PIK concluded in their study that the carbon budget of the Earth would be drastically expanded if more people were to adopt what they call the EAT-Lancet Planetary Health Diet. Commonly referred to as a flexitarian diet, the EAT diet is one that “features a wide variety of plant-based foods, a marked reduction of livestock products especially in high- and middle-income regions, and restricts intake of added sugars, among other things.” In order to demonstrate the impact of this lifestyle, PIK utilized REMIND-MagPIE, an energy-economy equilibrium simulator, to prove that a global shift towards the EAT-Lancet Planetary Health Diet by 2050 would increase our carbon budget by approximately 43 percent.

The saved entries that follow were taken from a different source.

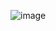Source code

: ![image](https://github.com/O-Danylchuk/Paradigms_lab3/assets/145114504/198474f1-3c99-4a27-94ff-9461230d7421)
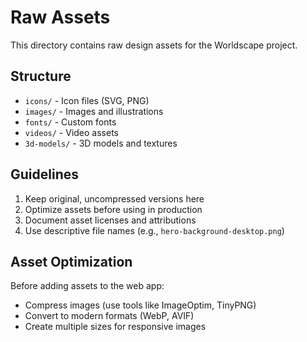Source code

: # Raw Assets

This directory contains raw design assets for the Worldscape project.

## Structure

- `icons/` - Icon files (SVG, PNG)
- `images/` - Images and illustrations
- `fonts/` - Custom fonts
- `videos/` - Video assets
- `3d-models/` - 3D models and textures

## Guidelines

1. Keep original, uncompressed versions here
2. Optimize assets before using in production
3. Document asset licenses and attributions
4. Use descriptive file names (e.g., `hero-background-desktop.png`)

## Asset Optimization

Before adding assets to the web app:

- Compress images (use tools like ImageOptim, TinyPNG)
- Convert to modern formats (WebP, AVIF)
- Create multiple sizes for responsive images
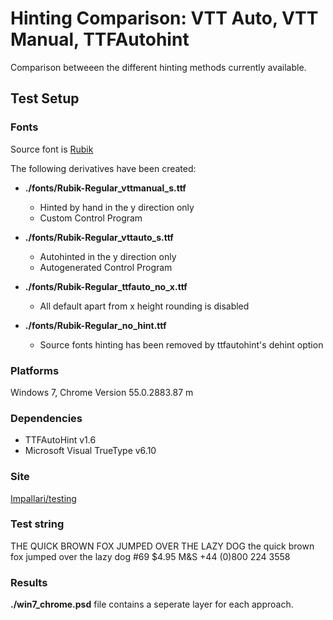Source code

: # Hinting Comparison: VTT Auto, VTT Manual, TTFAutohint

Comparison betweeen the different hinting methods currently available.
## Test Setup
### Fonts
Source font is [Rubik](https://github.com/googlefonts/rubik)

The following derivatives have been created:

- **./fonts/Rubik-Regular_vttmanual_s.ttf**
    - Hinted by hand in the y direction only
    - Custom Control Program


- **./fonts/Rubik-Regular_vttauto_s.ttf**
    - Autohinted in the y direction only
    - Autogenerated Control Program


- **./fonts/Rubik-Regular_ttfauto_no_x.ttf**
    - All default apart from x height rounding is disabled


- **./fonts/Rubik-Regular_no_hint.ttf**
    - Source fonts hinting has been removed by ttfautohint's dehint option


### Platforms
Windows 7, Chrome Version 55.0.2883.87 m

### Dependencies
- TTFAutoHint v1.6
- Microsoft Visual TrueType v6.10

### Site
[Impallari/testing](http://www.impallari.com/testing)

### Test string
THE QUICK BROWN FOX JUMPED OVER THE LAZY DOG    the quick brown fox jumped over the lazy dog    #69 $4.95 M&S    +44 (0)800 224 3558

### Results
**./win7_chrome.psd** file contains a seperate layer for each approach.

But I am left wondering how the global implementation of this type of diet would happen. The inflation of the carbon budget is also not mitigatory. I find it irresponsible of scientists to seemingly imply through their promotion of this diet that it is the responsibility of the everyday person, who contributes little to global warming, to change their diet to accommodate the emissions of greenhouse gasses (GHGs) from conglomerates and CEOs. Further, if more carbon is able to be emitted due to the everyday person taking on this burden, this will, in my opinion, only incentivize companies — who would presumably not adopt this new lifestyle — to produce even more GHGs. We need to consider how a more flexible carbon budget would realistically ‘help’ the everyday person.
In theory, refining our dietary interests and allowing harmful products to be marked down would diminish the incentive of companies to deforest, contribute nitrous emissions in the development of artificial foods and perform similar practices. Of course, if you remove the consumers from the market, the products fail. However, what climate scientists often refuse to consider is that the market does not die off when the product does; it adapts and returns ten-fold. A human need for processed meats can likely die. A need for money? Perhaps not.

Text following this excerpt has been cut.